Task prompt: Show all lines of the entries in which the word "textbf" is found.

-=-=-

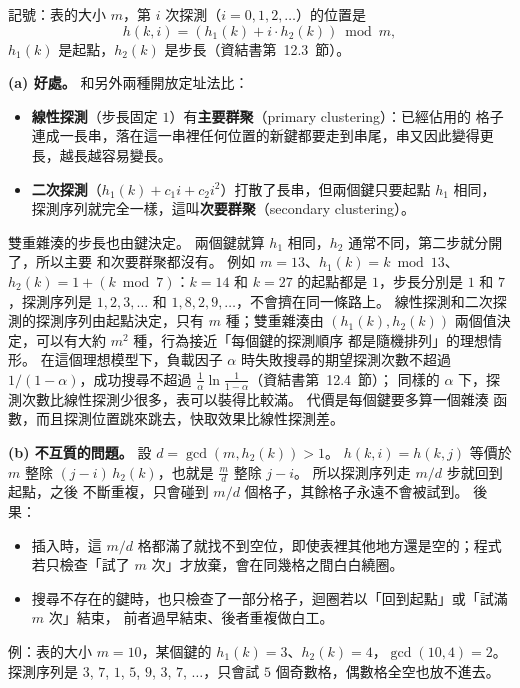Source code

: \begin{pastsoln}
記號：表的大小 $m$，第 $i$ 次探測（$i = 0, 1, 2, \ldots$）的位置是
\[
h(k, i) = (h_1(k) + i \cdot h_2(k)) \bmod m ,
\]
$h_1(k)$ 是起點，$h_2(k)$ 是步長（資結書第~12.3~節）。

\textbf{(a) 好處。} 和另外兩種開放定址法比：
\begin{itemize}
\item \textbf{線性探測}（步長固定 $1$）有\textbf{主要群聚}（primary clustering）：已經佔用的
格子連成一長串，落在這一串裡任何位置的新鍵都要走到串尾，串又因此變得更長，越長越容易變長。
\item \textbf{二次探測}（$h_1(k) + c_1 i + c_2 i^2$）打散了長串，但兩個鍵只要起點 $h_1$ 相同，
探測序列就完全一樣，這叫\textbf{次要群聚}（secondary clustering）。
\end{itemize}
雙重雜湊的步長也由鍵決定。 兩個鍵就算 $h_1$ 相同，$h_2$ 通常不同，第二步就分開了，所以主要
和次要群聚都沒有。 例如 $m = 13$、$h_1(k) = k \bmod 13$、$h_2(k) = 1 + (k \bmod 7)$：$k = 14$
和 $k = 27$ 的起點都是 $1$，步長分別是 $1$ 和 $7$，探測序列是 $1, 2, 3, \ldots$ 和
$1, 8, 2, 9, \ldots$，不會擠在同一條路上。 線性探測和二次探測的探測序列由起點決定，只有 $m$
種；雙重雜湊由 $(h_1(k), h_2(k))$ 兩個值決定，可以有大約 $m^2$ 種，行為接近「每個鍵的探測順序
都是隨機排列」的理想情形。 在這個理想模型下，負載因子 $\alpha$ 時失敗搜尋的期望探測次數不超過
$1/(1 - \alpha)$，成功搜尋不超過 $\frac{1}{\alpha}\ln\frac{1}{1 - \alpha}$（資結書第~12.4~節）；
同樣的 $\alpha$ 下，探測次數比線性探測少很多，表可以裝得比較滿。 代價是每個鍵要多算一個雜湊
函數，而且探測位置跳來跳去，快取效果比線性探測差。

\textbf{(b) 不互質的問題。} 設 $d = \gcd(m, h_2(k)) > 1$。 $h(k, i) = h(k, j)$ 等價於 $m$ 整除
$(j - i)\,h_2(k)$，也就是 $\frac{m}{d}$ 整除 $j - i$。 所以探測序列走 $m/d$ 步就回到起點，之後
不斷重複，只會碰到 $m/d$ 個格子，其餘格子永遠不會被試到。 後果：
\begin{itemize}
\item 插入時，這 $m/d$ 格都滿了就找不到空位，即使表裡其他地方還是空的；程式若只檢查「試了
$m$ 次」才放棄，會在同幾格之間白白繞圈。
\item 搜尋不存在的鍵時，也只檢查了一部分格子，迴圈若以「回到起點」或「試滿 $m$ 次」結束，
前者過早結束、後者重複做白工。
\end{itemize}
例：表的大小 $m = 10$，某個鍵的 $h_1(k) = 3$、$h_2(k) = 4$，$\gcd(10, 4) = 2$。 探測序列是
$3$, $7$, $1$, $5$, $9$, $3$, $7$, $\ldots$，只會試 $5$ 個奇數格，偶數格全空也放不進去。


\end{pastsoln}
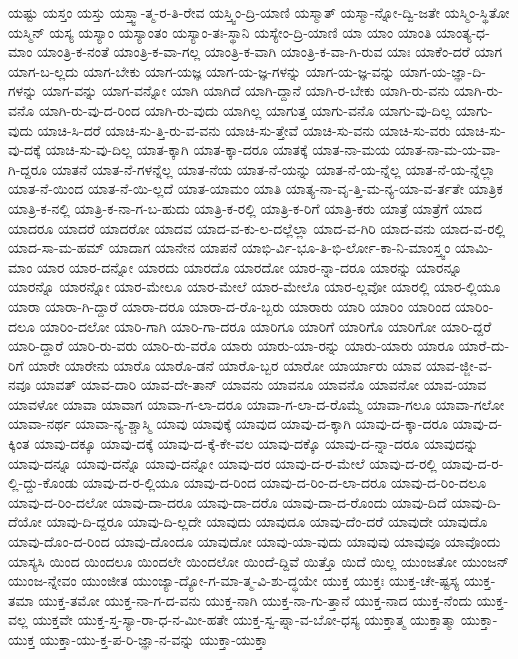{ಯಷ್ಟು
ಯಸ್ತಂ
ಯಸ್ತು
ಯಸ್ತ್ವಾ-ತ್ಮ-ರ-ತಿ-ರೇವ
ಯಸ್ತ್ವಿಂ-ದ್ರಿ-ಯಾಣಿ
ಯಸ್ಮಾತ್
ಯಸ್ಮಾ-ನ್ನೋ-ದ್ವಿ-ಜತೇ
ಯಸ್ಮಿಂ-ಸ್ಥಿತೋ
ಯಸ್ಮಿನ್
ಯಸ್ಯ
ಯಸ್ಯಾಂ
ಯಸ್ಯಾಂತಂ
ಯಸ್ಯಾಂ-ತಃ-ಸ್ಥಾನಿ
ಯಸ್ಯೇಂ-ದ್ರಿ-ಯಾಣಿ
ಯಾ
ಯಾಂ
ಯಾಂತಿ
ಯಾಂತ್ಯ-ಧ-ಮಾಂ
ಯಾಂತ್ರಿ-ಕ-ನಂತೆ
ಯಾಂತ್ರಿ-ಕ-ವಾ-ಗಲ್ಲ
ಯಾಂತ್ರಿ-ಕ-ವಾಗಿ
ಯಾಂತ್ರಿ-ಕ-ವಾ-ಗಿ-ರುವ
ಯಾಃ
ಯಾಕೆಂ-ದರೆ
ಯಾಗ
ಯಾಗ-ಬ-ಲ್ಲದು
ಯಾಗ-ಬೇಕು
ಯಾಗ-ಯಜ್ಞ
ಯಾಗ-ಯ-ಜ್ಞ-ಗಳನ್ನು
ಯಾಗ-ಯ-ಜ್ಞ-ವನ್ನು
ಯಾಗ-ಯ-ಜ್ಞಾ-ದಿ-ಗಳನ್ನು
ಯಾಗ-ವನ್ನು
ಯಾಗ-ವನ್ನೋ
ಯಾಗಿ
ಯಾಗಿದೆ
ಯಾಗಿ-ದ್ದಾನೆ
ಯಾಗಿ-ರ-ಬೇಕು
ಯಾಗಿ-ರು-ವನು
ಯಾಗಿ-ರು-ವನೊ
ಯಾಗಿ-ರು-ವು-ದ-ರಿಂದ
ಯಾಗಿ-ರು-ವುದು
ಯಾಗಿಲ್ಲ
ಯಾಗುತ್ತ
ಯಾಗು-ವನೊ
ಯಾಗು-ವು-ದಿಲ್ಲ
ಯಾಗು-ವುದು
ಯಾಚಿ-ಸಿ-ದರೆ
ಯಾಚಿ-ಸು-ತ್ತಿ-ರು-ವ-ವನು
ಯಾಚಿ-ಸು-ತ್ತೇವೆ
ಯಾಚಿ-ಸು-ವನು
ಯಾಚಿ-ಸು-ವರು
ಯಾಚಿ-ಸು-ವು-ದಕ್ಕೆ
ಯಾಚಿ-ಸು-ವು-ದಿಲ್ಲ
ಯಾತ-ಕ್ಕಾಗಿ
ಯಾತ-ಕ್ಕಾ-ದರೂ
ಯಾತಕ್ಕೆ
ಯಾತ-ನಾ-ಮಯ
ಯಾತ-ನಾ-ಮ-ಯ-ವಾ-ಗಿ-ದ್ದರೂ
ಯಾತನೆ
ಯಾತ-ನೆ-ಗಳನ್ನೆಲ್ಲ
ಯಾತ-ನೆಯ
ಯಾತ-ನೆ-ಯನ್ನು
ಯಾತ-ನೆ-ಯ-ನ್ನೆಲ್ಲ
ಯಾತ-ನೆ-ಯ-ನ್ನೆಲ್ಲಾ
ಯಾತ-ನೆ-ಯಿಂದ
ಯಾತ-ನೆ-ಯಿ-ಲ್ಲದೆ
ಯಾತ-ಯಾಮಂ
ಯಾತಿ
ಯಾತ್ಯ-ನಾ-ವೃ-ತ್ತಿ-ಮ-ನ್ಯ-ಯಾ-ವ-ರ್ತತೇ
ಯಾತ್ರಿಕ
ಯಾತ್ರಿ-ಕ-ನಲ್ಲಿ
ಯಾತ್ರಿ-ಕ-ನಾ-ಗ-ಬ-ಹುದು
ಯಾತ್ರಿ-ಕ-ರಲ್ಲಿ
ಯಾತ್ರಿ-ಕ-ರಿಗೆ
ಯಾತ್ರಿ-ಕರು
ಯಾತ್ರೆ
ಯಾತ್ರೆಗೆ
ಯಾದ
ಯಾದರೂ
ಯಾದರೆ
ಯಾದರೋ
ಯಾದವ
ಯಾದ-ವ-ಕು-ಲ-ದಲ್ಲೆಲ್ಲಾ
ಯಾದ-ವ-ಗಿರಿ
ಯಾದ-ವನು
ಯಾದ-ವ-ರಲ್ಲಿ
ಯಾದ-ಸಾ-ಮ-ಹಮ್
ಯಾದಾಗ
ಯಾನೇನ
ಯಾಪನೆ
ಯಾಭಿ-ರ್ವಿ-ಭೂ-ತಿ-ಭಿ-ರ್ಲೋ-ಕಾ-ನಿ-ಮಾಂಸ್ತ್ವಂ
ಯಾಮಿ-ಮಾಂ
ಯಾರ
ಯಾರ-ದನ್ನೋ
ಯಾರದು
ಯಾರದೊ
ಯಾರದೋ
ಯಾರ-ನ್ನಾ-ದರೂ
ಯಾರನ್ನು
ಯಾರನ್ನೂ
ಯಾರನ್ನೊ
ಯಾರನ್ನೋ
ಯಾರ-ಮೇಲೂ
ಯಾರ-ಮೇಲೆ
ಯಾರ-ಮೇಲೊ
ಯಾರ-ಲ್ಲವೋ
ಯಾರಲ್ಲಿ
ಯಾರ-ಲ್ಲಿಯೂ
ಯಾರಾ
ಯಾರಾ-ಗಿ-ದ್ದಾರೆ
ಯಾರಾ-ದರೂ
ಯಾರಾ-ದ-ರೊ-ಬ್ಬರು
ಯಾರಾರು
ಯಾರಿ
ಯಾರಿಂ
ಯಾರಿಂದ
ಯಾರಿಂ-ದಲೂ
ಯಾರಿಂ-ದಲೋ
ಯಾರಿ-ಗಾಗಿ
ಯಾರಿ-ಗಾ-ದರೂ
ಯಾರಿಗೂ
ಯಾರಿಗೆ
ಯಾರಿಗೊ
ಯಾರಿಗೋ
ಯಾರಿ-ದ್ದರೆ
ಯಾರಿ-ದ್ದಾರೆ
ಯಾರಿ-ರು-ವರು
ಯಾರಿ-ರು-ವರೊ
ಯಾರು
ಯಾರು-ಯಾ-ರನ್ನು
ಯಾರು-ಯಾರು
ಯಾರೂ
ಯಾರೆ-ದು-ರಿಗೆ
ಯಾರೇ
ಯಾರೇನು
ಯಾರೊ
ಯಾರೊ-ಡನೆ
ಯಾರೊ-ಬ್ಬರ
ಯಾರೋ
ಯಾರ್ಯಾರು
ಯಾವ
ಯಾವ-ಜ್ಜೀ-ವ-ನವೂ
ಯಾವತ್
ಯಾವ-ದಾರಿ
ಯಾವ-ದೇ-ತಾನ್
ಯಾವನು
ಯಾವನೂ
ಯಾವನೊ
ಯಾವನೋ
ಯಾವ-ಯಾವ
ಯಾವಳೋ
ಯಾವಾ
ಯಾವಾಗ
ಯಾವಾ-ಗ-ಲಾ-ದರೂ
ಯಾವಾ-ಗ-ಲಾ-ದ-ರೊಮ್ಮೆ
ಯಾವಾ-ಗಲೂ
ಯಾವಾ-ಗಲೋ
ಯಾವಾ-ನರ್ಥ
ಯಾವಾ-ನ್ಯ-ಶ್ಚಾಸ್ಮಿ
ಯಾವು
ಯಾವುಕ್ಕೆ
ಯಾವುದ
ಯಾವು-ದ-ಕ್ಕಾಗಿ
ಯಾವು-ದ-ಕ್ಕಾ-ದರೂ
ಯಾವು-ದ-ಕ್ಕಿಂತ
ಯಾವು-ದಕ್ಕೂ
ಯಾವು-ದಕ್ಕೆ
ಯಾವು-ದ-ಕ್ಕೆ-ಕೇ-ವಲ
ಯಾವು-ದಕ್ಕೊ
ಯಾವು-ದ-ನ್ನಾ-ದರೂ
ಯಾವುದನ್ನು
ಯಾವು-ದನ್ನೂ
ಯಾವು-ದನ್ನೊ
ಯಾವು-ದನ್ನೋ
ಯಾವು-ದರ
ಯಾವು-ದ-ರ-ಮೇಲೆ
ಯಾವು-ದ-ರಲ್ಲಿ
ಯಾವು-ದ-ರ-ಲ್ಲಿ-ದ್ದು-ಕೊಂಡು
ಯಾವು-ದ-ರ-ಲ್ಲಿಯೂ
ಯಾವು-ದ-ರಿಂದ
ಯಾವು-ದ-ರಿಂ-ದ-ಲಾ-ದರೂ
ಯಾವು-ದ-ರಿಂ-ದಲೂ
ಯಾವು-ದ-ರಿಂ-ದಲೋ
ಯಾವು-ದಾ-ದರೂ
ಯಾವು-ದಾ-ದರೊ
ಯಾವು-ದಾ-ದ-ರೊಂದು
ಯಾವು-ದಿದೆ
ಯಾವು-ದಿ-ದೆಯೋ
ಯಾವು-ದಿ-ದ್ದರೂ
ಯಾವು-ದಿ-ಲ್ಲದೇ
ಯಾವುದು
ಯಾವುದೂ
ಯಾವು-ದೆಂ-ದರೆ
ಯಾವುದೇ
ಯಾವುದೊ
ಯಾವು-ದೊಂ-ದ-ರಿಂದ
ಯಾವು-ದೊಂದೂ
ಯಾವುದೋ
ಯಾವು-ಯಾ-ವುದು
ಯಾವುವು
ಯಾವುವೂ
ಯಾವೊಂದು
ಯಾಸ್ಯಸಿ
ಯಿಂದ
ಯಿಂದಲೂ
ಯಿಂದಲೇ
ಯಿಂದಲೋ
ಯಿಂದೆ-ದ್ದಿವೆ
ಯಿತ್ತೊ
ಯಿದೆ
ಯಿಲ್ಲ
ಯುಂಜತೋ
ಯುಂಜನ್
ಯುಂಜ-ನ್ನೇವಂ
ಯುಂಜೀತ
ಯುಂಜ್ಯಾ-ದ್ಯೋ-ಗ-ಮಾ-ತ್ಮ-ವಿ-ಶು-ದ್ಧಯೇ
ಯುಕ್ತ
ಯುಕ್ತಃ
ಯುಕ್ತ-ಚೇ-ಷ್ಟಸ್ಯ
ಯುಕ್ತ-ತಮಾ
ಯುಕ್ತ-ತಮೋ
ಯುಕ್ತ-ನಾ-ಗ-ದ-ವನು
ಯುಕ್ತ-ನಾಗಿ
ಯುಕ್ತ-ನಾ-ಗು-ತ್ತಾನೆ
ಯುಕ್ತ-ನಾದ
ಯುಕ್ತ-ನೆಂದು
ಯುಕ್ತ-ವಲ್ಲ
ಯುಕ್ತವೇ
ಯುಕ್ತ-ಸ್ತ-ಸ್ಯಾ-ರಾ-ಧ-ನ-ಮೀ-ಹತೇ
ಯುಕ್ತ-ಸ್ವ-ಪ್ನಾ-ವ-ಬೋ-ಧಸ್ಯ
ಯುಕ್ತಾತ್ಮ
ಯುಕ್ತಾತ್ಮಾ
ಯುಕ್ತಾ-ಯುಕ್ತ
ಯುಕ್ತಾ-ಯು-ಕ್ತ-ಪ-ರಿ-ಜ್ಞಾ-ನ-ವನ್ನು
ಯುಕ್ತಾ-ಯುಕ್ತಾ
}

-=-=-

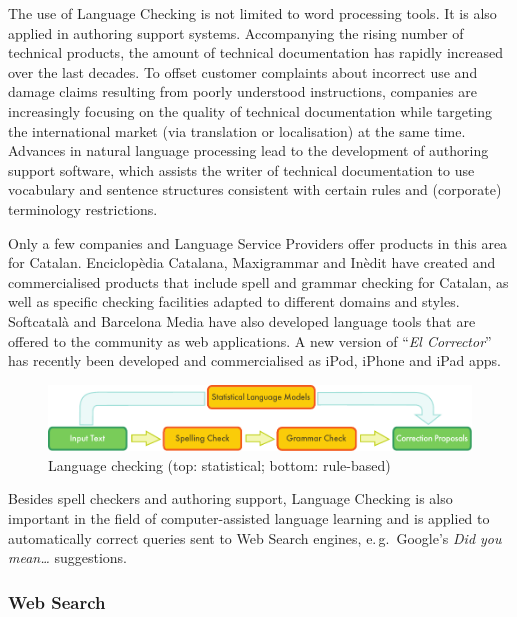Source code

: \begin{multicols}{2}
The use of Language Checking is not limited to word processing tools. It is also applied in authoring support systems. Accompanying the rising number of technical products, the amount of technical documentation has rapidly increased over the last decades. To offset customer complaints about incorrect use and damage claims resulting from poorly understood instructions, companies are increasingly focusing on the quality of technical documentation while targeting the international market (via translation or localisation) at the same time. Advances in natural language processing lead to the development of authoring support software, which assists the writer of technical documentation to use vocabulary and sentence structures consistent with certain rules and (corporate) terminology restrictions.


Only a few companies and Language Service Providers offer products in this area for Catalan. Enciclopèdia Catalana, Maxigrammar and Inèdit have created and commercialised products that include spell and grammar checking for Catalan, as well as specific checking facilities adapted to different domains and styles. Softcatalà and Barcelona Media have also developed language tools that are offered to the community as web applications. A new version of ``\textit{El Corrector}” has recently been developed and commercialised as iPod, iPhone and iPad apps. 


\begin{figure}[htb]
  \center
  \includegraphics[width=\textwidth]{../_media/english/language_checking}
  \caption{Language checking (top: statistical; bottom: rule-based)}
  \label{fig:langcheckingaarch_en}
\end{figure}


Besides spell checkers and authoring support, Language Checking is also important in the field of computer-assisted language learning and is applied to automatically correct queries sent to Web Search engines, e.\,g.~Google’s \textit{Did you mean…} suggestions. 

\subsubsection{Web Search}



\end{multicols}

-=-=-

Result of the exercise:
\textbf{(a) 好處。} 和另外兩種開放定址法比：
\item \textbf{線性探測}（步長固定 $1$）有\textbf{主要群聚}（primary clustering）：已經佔用的
\item \textbf{二次探測}（$h_1(k) + c_1 i + c_2 i^2$）打散了長串，但兩個鍵只要起點 $h_1$ 相同，
探測序列就完全一樣，這叫\textbf{次要群聚}（secondary clustering）。
\textbf{(b) 不互質的問題。} 設 $d = \gcd(m, h_2(k)) > 1$。 $h(k, i) = h(k, j)$ 等價於 $m$ 整除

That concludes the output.